Analyzing the results we can see that class-balanced approach to batch forming can improve recognition performance of classes with small number of examples. Without such balance it is possible that some classes will be absolutely ignored by neural network (‘worms’, ‘backdoors’ in our experiment). In addition, we can see that better accuracy (and loss) does not guaranteed that classification will be better (see Fig.4 and 5 that shows that accuracy is better for random batch forming but some classes does not recognized at all).

But it is need to understand that better recognition of classes with small number of examples achieved at the expense of worse recognition of classes with large number of examples (compare ‘Normal’ and ‘Exploits’ for both cases). Therefore, such approach allow to control, is some degree, recognition performance of different classes and can be used in systems with different importance of classes. Note also that usage of class-balanced approach is not a guarantee of good recognition and only a one means to increasing of such recognition (see for example on class ‘Analysis’ which is not recognized nor by random batch forming nor by class-balanced one).

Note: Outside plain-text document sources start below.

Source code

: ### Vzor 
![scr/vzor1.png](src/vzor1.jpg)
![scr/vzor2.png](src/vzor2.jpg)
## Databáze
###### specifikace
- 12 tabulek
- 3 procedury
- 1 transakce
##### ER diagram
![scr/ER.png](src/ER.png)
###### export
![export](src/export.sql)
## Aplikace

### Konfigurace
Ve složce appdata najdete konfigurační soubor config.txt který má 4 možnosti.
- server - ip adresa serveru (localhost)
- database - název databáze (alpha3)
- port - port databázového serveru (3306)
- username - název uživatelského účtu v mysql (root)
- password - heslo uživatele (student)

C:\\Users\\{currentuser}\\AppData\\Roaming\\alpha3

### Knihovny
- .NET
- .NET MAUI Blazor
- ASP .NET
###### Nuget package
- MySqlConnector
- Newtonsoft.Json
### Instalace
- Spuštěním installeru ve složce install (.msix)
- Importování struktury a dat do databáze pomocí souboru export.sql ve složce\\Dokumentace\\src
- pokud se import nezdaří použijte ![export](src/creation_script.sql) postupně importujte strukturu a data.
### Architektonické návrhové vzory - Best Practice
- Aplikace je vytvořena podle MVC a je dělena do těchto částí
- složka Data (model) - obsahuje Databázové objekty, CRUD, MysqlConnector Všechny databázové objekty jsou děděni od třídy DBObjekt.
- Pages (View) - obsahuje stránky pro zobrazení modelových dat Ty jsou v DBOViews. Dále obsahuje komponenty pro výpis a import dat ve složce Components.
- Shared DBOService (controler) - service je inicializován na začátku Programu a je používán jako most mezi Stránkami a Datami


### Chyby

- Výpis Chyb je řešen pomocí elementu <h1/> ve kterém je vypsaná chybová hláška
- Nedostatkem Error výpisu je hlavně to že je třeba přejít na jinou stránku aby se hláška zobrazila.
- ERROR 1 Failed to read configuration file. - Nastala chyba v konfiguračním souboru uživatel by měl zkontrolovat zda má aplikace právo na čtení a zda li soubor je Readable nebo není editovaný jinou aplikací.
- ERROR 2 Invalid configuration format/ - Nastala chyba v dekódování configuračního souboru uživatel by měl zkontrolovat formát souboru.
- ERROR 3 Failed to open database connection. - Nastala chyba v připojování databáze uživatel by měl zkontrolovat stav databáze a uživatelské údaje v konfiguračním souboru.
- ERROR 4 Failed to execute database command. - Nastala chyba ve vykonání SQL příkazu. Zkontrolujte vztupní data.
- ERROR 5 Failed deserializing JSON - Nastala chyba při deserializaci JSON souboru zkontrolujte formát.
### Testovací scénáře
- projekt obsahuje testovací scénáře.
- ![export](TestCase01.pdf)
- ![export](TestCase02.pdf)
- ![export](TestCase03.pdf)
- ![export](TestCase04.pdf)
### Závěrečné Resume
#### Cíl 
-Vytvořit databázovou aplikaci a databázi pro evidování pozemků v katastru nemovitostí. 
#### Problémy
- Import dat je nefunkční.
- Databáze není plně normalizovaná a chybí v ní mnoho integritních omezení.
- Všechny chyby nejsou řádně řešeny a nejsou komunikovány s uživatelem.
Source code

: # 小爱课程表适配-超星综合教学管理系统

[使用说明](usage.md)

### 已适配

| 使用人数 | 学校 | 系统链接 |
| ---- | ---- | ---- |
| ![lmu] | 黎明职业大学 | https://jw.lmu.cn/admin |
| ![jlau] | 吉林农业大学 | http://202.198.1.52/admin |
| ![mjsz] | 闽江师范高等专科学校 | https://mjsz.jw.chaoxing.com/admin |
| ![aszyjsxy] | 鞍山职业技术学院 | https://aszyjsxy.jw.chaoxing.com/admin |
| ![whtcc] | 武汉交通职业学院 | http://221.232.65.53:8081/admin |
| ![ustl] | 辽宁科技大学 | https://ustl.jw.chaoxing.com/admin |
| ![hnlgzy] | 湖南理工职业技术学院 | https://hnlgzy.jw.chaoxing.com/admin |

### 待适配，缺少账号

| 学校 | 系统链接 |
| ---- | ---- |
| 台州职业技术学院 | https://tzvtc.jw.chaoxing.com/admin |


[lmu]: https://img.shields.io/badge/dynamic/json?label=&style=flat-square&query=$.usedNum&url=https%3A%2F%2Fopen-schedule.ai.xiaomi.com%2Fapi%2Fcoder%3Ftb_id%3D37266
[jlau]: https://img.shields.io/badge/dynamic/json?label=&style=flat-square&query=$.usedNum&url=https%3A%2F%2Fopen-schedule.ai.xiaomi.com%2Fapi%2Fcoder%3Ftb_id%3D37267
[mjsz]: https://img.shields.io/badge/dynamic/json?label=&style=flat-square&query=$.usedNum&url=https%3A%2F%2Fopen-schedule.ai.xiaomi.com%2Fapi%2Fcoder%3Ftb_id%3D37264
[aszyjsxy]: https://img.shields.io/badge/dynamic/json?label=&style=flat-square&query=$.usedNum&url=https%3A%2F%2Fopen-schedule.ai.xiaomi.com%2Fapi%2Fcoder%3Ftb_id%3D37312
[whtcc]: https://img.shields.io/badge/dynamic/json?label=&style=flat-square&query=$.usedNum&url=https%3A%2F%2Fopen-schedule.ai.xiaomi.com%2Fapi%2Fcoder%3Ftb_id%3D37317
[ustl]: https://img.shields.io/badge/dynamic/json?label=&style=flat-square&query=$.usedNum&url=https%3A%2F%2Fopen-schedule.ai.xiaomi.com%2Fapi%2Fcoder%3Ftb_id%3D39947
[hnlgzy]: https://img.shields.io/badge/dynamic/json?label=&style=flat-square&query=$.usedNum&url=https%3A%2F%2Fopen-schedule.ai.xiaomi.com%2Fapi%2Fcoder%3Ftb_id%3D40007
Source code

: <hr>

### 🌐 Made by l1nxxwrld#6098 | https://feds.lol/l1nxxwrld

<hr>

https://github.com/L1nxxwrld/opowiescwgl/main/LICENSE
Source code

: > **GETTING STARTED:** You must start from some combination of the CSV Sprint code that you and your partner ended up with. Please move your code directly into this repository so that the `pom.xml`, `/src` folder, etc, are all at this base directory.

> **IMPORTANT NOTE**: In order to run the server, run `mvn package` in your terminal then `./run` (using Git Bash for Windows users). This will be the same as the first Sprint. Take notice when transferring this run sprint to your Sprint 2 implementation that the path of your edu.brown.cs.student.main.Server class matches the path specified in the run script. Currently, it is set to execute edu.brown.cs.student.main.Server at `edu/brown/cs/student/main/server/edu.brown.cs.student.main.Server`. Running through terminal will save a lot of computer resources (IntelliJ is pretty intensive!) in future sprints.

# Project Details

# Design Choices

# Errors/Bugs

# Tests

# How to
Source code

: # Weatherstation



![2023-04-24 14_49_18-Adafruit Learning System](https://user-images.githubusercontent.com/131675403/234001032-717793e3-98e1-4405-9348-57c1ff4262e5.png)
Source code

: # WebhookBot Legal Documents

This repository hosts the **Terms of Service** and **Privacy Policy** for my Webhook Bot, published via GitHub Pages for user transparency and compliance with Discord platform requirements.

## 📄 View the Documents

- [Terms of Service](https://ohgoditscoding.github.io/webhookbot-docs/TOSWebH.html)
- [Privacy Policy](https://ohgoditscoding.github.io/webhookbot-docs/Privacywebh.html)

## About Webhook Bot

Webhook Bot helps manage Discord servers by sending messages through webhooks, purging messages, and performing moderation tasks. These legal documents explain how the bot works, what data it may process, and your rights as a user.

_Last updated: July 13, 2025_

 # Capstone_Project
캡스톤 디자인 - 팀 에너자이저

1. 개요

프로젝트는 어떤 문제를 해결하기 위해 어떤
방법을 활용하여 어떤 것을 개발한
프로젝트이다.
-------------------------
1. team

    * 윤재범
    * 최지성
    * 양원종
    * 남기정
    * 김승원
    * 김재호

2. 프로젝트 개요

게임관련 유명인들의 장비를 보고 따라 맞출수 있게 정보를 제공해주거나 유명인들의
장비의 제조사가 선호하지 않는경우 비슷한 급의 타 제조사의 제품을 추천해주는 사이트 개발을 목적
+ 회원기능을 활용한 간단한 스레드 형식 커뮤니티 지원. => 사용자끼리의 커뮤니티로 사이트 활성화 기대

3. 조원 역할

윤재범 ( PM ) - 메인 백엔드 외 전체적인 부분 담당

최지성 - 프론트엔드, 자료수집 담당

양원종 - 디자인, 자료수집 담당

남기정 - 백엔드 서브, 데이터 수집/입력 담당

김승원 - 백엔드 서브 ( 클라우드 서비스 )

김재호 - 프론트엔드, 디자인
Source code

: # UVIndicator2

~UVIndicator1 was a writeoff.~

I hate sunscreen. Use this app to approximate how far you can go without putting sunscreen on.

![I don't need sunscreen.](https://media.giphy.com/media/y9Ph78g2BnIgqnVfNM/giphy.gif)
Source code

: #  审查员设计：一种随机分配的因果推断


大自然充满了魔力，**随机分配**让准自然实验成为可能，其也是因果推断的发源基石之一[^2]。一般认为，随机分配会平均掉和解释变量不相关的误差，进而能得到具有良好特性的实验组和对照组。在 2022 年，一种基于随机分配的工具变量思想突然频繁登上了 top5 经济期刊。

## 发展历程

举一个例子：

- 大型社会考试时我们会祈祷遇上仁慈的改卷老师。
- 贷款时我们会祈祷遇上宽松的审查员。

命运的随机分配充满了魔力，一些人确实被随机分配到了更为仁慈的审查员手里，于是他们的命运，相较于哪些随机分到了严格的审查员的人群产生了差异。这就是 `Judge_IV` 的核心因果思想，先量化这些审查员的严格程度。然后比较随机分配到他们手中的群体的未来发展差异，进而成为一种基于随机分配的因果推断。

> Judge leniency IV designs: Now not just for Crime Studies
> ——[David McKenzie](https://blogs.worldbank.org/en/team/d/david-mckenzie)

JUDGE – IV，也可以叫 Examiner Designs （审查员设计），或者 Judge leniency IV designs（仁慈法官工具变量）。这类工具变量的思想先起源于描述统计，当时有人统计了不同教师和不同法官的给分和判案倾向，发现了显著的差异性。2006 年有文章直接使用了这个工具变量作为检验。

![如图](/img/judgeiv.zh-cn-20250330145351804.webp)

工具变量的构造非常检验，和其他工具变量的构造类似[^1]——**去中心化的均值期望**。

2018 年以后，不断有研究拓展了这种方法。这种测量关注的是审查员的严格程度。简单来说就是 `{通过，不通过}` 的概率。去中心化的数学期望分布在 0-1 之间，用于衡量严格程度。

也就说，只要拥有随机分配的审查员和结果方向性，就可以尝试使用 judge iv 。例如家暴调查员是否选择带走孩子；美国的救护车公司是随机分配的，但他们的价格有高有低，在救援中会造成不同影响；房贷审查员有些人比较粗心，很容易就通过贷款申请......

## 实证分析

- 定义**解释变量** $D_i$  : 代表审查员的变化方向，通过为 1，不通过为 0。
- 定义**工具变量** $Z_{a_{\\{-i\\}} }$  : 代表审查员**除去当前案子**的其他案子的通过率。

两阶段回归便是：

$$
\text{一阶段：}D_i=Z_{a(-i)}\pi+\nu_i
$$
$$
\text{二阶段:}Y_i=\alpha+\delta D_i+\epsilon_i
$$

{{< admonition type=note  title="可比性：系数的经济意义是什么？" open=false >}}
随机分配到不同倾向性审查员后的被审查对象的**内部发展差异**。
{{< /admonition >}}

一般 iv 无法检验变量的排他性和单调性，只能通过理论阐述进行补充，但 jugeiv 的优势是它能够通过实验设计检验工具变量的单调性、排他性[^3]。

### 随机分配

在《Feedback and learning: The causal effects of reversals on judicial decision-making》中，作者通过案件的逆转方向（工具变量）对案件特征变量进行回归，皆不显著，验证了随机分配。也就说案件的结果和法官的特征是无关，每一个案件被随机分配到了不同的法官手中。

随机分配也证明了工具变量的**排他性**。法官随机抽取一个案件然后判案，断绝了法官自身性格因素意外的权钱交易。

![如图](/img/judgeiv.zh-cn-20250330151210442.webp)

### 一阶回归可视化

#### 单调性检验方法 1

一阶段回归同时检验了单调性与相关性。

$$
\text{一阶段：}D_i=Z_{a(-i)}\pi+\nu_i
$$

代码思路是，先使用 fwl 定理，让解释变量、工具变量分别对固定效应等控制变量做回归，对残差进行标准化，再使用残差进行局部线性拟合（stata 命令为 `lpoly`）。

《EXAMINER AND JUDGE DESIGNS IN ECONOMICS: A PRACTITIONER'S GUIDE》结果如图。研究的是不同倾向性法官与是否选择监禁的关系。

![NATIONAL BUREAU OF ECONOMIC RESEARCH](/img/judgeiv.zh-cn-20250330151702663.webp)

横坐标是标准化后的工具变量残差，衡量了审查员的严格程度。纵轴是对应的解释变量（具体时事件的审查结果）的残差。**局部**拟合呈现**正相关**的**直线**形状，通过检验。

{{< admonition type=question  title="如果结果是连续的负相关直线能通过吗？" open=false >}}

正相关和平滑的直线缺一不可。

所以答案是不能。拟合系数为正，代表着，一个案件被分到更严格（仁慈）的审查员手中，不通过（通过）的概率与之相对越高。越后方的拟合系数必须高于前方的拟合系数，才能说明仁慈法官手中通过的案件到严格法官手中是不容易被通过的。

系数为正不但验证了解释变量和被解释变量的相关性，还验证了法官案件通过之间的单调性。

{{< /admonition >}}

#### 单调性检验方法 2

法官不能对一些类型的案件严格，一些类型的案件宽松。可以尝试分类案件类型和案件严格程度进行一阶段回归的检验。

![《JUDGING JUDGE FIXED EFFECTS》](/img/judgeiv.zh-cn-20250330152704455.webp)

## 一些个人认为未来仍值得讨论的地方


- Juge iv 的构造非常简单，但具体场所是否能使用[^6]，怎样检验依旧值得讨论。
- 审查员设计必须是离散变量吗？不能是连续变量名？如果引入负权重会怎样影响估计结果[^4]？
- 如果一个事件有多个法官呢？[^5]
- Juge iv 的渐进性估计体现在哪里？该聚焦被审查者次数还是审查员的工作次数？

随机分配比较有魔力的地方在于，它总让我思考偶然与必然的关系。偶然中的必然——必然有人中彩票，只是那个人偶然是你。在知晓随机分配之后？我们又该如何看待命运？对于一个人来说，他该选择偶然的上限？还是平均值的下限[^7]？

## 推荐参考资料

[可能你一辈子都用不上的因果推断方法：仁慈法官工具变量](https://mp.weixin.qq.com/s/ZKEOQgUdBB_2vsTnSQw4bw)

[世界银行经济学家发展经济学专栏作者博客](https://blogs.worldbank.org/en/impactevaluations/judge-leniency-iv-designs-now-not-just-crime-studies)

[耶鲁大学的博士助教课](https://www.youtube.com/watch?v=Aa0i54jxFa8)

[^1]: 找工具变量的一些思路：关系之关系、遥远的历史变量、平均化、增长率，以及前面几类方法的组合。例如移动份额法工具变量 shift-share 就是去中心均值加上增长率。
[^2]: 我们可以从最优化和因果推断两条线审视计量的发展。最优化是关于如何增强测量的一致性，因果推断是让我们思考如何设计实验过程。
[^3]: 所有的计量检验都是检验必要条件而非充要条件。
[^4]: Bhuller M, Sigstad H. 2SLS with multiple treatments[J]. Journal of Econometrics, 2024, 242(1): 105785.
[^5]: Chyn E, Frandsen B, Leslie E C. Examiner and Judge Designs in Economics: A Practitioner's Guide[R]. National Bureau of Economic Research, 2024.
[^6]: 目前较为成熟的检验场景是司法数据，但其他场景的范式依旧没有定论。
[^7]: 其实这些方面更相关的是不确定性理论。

In this work we show that for intrusion detection tasks it is a common situation then amount of examples of data of various classes is quite different. In this case training process of neural networks for intrusion recognition need to be modified to achieve better recognition of classes with small amount of examples. We describe an approach of class-balanced batch forming and show in experiment that it can improve recognition performance of classes with small number of examples by the expense of decreased recognition performance of classes with large number of examples.

Approach can be enlarged to control relative importance of classes by varying proportion of classes presented in batch.

Previously reported UNSW-NB15 dataset were used to support this study and it is available at 10.1080/19393555.2015.1125974, and can be downloaded from https://www.unsw.adfa.edu.au/unsw-canberracyber/cybersecurity/ADFA-NB15-Datasets/ .These prior studies (and datasets) are cited at relevant places within the text as references [ 29 ].

Support from the Basic Research Program of the National Research University Higher School of Economics is gratefully acknowledged.